──────── Input material ────────

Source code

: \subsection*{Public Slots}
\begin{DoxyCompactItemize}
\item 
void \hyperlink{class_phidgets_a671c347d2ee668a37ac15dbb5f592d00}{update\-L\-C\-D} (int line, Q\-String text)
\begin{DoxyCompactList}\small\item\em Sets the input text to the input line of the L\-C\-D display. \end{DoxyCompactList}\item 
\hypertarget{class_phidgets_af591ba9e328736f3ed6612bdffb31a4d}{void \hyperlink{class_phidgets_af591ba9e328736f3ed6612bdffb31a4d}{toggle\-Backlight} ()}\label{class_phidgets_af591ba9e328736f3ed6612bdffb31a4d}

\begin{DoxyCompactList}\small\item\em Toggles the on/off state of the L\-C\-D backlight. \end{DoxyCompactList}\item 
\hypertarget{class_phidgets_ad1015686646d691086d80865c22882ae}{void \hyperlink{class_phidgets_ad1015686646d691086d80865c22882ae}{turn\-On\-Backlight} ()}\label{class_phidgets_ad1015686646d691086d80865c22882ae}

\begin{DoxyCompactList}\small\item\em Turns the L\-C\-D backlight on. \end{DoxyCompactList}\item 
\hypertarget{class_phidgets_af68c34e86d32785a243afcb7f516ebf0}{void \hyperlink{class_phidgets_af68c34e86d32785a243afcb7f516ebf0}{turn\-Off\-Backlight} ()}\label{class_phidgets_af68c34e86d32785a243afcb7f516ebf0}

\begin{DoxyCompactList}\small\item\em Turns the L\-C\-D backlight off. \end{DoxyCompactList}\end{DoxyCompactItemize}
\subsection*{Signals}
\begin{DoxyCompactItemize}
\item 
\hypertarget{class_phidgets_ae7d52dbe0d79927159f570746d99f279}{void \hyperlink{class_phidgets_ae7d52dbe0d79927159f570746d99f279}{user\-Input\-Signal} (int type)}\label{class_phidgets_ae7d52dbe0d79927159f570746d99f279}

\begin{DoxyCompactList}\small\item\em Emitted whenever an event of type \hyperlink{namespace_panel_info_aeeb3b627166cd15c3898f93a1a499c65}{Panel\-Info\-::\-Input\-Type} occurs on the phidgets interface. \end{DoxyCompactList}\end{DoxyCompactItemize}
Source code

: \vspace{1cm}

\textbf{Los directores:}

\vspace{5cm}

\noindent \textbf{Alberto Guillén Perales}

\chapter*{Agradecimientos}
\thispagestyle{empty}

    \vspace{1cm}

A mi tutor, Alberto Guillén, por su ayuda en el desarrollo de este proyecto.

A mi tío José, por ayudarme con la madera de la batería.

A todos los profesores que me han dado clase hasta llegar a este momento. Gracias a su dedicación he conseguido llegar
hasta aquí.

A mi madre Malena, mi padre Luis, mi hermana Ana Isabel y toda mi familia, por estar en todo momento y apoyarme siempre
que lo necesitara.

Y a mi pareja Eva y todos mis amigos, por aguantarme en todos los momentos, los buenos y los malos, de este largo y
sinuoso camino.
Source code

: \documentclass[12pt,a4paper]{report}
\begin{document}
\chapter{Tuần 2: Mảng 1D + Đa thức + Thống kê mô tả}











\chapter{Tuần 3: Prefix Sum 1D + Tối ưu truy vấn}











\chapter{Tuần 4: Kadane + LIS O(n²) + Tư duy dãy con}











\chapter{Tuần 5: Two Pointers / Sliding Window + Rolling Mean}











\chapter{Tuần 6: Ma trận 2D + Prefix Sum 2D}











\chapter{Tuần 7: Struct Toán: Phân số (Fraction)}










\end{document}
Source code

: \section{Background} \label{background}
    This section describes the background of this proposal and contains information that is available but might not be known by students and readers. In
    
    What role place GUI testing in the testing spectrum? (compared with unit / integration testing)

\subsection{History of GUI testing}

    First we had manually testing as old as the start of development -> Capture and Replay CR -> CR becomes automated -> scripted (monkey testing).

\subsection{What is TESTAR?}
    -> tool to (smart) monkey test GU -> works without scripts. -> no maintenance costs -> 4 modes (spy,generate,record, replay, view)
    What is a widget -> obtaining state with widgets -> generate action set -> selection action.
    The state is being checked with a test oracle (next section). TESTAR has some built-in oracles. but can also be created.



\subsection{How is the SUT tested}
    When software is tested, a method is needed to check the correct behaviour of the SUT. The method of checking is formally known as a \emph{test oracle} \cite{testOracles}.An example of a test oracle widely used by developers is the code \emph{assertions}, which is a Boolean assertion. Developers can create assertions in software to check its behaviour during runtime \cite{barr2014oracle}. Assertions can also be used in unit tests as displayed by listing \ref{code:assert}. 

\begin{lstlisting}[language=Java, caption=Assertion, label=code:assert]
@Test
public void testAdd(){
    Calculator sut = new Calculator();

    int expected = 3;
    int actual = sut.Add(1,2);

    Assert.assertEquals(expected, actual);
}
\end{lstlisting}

────────

Exercise goal :: Provide the count of lines holding the word "chapter" in these entries, and no other words.

Written solution :: 7